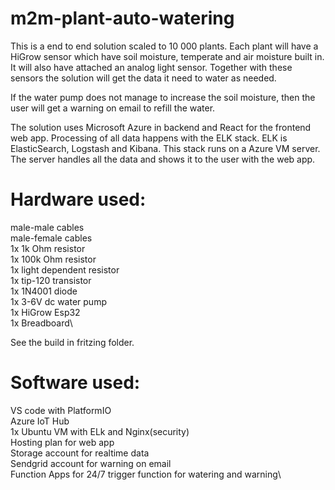 # m2m-plant-auto-watering
This is a end to end solution scaled to 10 000 plants. Each plant will have a HiGrow sensor which have soil moisture, temperate and air moisture built in. It will also have attached an analog light sensor. Together with these sensors the solution will get the data it need to water as needed.

If the water pump does not manage to increase the soil moisture, then the user will get a warning on email to refill the water.

The solution uses Microsoft Azure in backend and React for the frontend web app. Processing of all data happens with the ELK stack. ELK is ElasticSearch, Logstash and Kibana. This stack runs on a Azure VM server. The server handles all the data and shows it to the user with the web app.

# Hardware used:
male-male cables\
male-female cables\
1x 1k Ohm resistor\
1x 100k Ohm resistor\
1x light dependent resistor\
1x tip-120 transistor\
1x 1N4001 diode\
1x 3-6V dc water pump\
1x HiGrow Esp32\
1x Breadboard\

See the build in fritzing folder.

# Software used:
VS code with PlatformIO\
Azure IoT Hub\
1x Ubuntu VM with ELk and Nginx(security)\
Hosting plan for web app\
Storage account for realtime data\
Sendgrid account for warning on email\
Function Apps for 24/7 trigger function for watering and warning\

*GOAL OF THE EXERCISE*
Please give all of the material again, exactly, without the images.

*EXERCISE ANSWER*
 # m2m-plant-auto-watering
This is a end to end solution scaled to 10 000 plants. Each plant will have a HiGrow sensor which have soil moisture, temperate and air moisture built in. It will also have attached an analog light sensor. Together with these sensors the solution will get the data it need to water as needed.

If the water pump does not manage to increase the soil moisture, then the user will get a warning on email to refill the water.

The solution uses Microsoft Azure in backend and React for the frontend web app. Processing of all data happens with the ELK stack. ELK is ElasticSearch, Logstash and Kibana. This stack runs on a Azure VM server. The server handles all the data and shows it to the user with the web app.

# Hardware used:
male-male cables\
male-female cables\
1x 1k Ohm resistor\
1x 100k Ohm resistor\
1x light dependent resistor\
1x tip-120 transistor\
1x 1N4001 diode\
1x 3-6V dc water pump\
1x HiGrow Esp32\
1x Breadboard\

See the build in fritzing folder.

# Software used:
VS code with PlatformIO\
Azure IoT Hub\
1x Ubuntu VM with ELk and Nginx(security)\
Hosting plan for web app\
Storage account for realtime data\
Sendgrid account for warning on email\
Function Apps for 24/7 trigger function for watering and warning\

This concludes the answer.